## Data
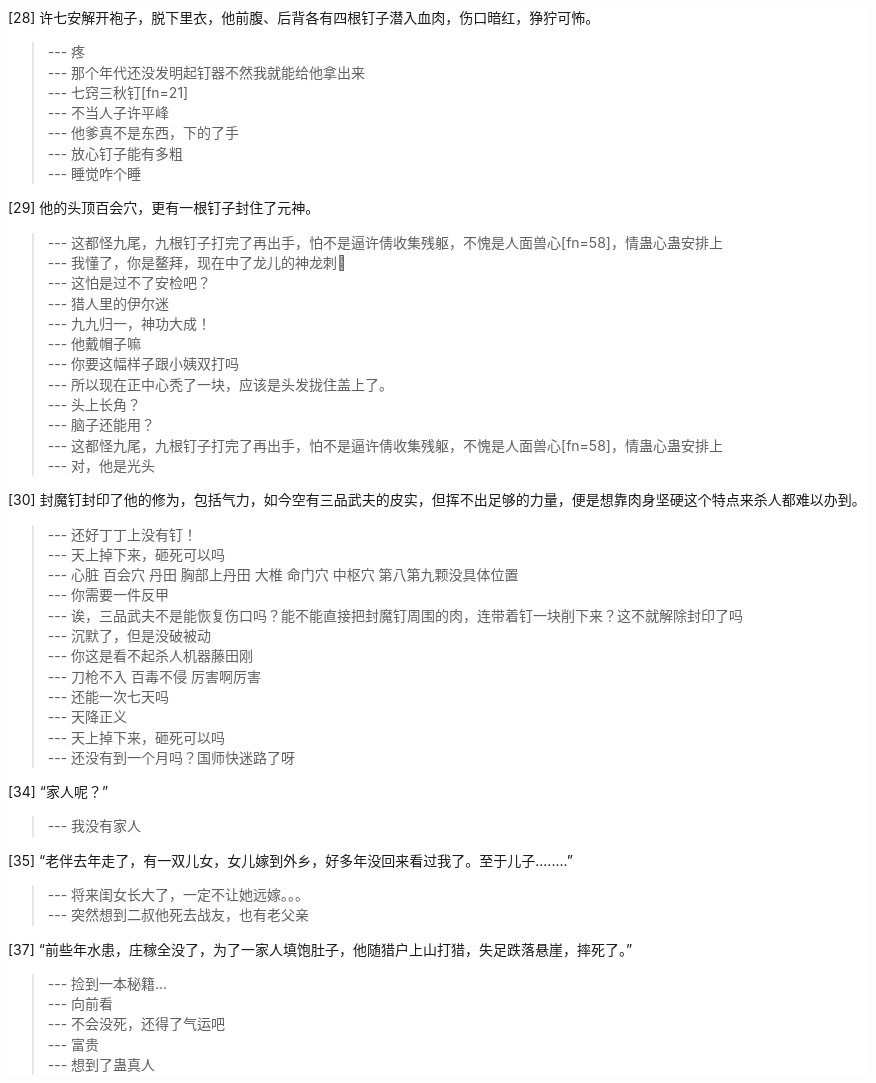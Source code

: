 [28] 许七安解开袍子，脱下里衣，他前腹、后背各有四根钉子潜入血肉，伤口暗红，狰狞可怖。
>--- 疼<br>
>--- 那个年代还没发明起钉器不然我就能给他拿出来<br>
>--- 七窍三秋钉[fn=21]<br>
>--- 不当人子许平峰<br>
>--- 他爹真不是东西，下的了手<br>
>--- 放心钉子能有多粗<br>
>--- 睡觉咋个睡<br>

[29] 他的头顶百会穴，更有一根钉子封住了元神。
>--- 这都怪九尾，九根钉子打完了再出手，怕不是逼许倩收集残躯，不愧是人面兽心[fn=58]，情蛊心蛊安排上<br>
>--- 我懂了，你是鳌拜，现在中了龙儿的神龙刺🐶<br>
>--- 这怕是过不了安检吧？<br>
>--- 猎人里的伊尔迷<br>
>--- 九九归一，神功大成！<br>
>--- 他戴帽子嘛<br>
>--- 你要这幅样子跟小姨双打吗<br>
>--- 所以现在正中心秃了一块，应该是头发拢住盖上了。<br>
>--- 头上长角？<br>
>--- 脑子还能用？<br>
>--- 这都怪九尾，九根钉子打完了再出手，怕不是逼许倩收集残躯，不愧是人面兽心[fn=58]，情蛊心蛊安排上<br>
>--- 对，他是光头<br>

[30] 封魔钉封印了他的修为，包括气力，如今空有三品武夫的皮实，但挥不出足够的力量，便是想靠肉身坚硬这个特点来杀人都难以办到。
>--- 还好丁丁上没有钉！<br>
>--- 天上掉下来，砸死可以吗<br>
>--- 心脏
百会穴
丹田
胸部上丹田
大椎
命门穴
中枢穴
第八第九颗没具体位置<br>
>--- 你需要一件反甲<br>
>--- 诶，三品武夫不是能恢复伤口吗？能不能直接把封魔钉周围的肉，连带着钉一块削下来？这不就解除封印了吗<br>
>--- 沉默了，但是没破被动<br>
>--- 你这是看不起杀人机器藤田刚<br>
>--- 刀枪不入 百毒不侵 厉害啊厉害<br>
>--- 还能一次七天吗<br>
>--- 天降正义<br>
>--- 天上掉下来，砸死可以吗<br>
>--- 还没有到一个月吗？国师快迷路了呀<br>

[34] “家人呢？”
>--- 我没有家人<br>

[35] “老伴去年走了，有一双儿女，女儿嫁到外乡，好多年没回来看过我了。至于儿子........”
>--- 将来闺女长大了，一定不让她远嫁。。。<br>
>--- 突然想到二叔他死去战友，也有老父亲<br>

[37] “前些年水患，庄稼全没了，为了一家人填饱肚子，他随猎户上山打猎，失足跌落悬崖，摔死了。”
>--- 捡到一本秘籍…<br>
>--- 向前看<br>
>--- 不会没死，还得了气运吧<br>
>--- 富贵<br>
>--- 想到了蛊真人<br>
--
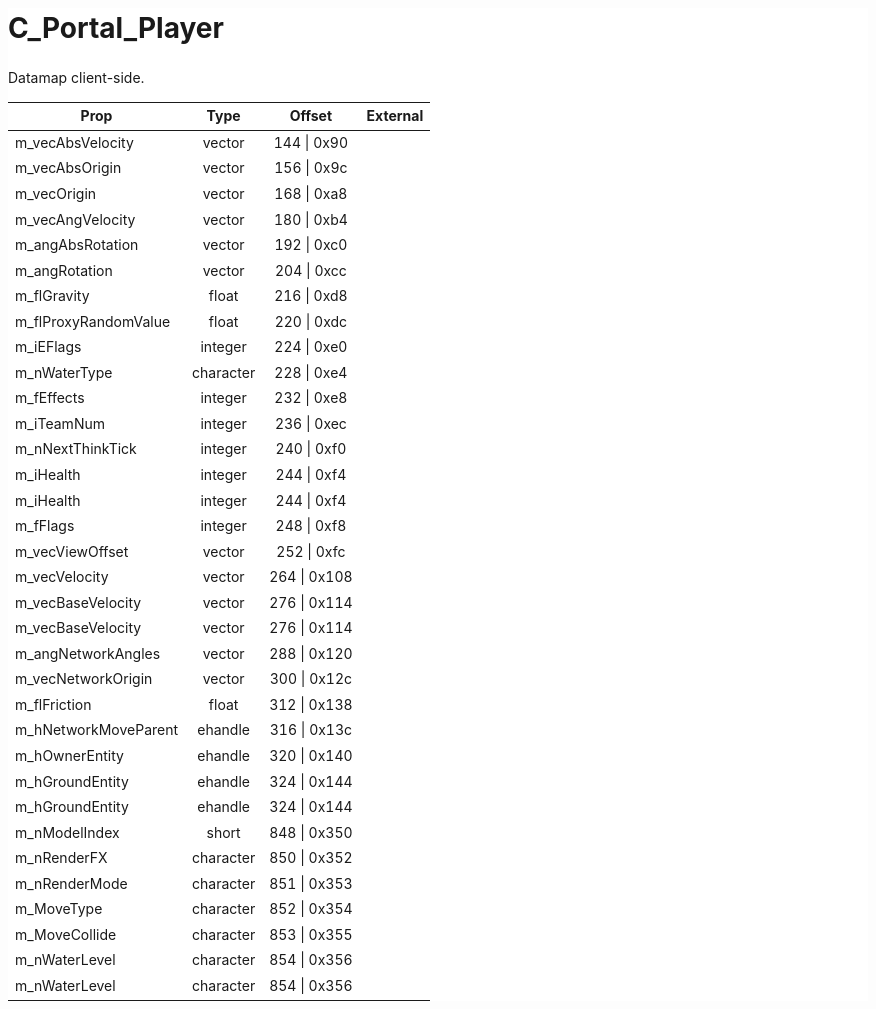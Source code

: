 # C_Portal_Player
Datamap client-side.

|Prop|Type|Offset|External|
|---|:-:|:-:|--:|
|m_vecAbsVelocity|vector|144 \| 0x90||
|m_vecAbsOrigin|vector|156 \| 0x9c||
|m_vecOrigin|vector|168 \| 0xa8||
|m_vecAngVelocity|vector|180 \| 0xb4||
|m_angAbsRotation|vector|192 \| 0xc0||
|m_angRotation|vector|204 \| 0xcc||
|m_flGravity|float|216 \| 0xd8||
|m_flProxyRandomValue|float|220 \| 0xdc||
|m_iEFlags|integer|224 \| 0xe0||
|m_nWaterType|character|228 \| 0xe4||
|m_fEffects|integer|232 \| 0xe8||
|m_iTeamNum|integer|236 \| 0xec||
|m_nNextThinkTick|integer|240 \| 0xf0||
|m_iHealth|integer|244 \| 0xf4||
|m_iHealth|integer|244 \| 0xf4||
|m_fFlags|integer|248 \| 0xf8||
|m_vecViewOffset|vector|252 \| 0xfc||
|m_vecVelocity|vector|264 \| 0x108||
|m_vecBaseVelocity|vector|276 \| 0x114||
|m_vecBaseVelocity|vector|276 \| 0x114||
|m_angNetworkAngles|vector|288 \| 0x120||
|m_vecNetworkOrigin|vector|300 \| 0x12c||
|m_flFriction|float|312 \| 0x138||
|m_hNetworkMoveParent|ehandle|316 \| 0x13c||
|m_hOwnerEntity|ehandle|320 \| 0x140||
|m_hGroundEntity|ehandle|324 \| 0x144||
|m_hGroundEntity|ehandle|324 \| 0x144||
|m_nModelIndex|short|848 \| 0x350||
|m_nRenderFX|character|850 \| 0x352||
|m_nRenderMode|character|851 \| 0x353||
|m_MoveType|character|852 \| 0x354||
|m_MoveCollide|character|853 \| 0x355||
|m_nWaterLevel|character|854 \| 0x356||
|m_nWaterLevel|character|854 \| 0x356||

## Task
When a line of the material above contains the string "float", it counts. State the total and nothing more.

## Result below
3